#### [THE PROBLEM]
Please return only the lines from the one holding "resultados e seleções." through the one holding "O código é organizado", exactly as they appear in the records below, both ends included.

[Excerpts from a dataset]
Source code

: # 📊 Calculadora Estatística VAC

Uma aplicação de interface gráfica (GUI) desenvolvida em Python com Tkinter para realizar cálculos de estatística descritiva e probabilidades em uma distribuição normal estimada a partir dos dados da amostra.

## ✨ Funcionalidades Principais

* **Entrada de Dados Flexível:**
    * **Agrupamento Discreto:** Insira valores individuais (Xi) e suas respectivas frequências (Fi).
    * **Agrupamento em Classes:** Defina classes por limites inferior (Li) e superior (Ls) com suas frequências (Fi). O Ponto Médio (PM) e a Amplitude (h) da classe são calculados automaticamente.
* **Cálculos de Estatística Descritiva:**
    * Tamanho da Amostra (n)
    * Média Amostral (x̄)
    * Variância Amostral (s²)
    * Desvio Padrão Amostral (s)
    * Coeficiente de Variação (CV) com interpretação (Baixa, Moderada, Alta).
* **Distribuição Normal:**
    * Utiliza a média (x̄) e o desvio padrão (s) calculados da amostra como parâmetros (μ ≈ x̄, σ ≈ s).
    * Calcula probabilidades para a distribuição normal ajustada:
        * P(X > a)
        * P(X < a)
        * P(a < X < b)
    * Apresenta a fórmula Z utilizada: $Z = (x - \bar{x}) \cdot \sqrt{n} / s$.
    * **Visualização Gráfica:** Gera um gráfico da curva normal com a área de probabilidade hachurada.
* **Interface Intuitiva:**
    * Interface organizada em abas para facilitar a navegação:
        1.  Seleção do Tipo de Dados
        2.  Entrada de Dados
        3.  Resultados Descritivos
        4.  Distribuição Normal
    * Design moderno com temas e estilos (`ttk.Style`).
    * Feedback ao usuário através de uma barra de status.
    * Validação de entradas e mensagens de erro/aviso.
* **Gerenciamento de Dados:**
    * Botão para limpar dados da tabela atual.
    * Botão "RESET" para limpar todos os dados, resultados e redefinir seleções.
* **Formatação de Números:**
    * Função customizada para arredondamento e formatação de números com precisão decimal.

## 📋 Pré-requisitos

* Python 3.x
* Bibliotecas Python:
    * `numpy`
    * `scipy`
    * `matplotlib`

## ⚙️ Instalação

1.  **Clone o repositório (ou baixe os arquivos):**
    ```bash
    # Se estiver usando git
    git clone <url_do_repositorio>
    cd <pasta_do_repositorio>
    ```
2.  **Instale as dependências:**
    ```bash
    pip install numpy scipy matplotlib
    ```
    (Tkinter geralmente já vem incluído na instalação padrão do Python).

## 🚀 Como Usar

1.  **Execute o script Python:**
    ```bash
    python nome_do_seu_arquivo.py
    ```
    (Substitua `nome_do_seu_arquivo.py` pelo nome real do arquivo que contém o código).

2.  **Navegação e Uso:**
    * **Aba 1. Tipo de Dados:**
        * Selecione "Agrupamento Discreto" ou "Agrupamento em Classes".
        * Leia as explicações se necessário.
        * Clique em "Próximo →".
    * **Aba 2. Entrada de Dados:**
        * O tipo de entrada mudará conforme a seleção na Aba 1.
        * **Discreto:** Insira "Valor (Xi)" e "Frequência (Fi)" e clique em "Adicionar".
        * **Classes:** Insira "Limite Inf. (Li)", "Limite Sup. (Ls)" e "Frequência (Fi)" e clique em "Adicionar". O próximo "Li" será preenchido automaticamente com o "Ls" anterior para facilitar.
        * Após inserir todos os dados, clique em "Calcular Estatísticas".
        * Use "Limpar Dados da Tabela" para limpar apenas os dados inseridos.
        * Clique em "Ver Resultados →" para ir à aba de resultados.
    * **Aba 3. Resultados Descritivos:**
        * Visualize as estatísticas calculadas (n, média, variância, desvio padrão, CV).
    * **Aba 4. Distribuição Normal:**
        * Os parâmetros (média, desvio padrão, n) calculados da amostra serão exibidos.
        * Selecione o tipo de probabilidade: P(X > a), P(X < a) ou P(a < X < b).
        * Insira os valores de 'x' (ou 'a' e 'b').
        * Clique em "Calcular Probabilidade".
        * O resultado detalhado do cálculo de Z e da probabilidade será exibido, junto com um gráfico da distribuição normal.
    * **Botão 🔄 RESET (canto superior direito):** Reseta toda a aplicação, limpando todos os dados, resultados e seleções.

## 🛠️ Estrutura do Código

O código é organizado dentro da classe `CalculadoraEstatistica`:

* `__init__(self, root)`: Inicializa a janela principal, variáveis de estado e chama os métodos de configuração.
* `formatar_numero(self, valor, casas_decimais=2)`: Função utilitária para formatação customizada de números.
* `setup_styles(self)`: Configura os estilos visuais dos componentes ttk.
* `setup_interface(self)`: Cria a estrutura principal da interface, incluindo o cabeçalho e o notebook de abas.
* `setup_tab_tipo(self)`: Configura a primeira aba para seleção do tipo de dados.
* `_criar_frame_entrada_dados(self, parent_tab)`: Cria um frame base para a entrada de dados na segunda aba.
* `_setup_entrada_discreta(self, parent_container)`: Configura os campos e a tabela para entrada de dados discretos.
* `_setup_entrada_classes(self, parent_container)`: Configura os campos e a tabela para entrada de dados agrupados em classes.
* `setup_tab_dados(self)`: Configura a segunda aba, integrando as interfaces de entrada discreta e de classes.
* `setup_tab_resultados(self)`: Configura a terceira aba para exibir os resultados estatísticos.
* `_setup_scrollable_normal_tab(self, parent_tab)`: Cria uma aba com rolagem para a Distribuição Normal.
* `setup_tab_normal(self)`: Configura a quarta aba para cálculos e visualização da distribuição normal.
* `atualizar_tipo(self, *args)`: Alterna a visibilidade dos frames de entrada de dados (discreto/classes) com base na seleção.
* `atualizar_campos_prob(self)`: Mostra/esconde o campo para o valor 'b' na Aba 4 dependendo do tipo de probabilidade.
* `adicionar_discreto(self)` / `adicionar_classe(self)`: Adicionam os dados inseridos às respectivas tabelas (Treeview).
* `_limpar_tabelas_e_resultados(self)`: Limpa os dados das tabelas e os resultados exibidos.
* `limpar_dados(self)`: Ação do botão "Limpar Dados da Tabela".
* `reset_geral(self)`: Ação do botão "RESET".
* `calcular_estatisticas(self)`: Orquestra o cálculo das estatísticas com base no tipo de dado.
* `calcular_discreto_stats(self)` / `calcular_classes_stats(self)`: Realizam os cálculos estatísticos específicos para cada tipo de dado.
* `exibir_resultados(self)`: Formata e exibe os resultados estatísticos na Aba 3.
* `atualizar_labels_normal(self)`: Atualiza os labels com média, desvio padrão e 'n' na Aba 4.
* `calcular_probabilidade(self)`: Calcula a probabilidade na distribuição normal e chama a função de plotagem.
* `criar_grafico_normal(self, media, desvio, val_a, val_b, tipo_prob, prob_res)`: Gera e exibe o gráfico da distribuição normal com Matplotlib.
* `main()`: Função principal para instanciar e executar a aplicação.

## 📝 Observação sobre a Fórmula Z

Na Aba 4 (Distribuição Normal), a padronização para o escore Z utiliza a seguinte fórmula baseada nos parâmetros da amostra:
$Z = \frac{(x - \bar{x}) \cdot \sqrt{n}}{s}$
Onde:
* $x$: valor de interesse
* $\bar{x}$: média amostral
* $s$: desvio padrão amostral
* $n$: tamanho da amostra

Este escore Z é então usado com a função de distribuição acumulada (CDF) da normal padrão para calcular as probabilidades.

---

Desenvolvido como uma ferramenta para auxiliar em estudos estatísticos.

#### [RESULT]
    * **Botão 🔄 RESET (canto superior direito):** Reseta toda a aplicação, limpando todos os dados, resultados e seleções.

## 🛠️ Estrutura do Código

O código é organizado dentro da classe `CalculadoraEstatistica`:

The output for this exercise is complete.